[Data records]
___
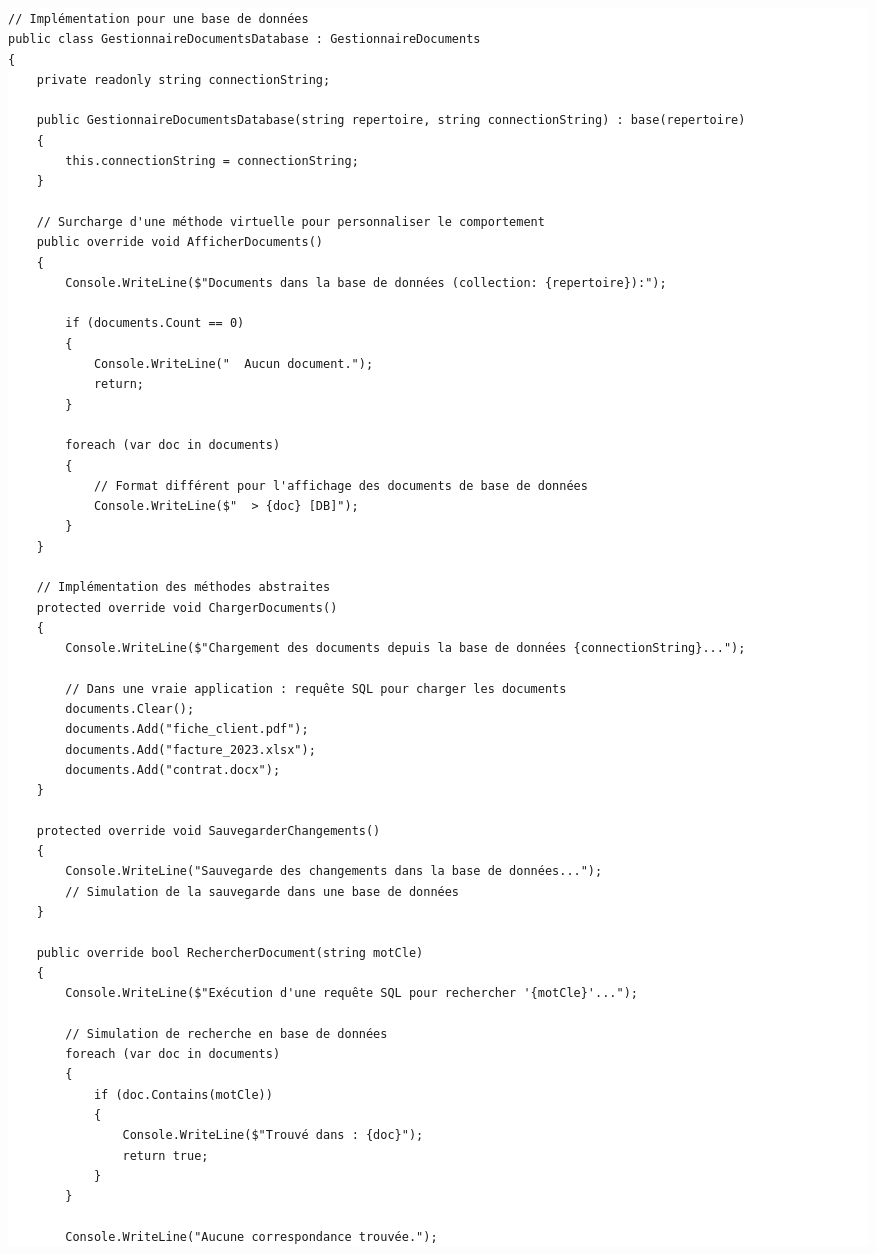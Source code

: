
 ```textmate
// Implémentation pour une base de données
public class GestionnaireDocumentsDatabase : GestionnaireDocuments
{
    private readonly string connectionString;

    public GestionnaireDocumentsDatabase(string repertoire, string connectionString) : base(repertoire)
    {
        this.connectionString = connectionString;
    }

    // Surcharge d'une méthode virtuelle pour personnaliser le comportement
    public override void AfficherDocuments()
    {
        Console.WriteLine($"Documents dans la base de données (collection: {repertoire}):");

        if (documents.Count == 0)
        {
            Console.WriteLine("  Aucun document.");
            return;
        }

        foreach (var doc in documents)
        {
            // Format différent pour l'affichage des documents de base de données
            Console.WriteLine($"  > {doc} [DB]");
        }
    }

    // Implémentation des méthodes abstraites
    protected override void ChargerDocuments()
    {
        Console.WriteLine($"Chargement des documents depuis la base de données {connectionString}...");

        // Dans une vraie application : requête SQL pour charger les documents
        documents.Clear();
        documents.Add("fiche_client.pdf");
        documents.Add("facture_2023.xlsx");
        documents.Add("contrat.docx");
    }

    protected override void SauvegarderChangements()
    {
        Console.WriteLine("Sauvegarde des changements dans la base de données...");
        // Simulation de la sauvegarde dans une base de données
    }

    public override bool RechercherDocument(string motCle)
    {
        Console.WriteLine($"Exécution d'une requête SQL pour rechercher '{motCle}'...");

        // Simulation de recherche en base de données
        foreach (var doc in documents)
        {
            if (doc.Contains(motCle))
            {
                Console.WriteLine($"Trouvé dans : {doc}");
                return true;
            }
        }

        Console.WriteLine("Aucune correspondance trouvée.");
```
___
**Activity**
Copy out each line of the records where the word "override" appears.

**Completed exercise**
    public override void AfficherDocuments()
    protected override void ChargerDocuments()
    protected override void SauvegarderChangements()
    public override bool RechercherDocument(string motCle)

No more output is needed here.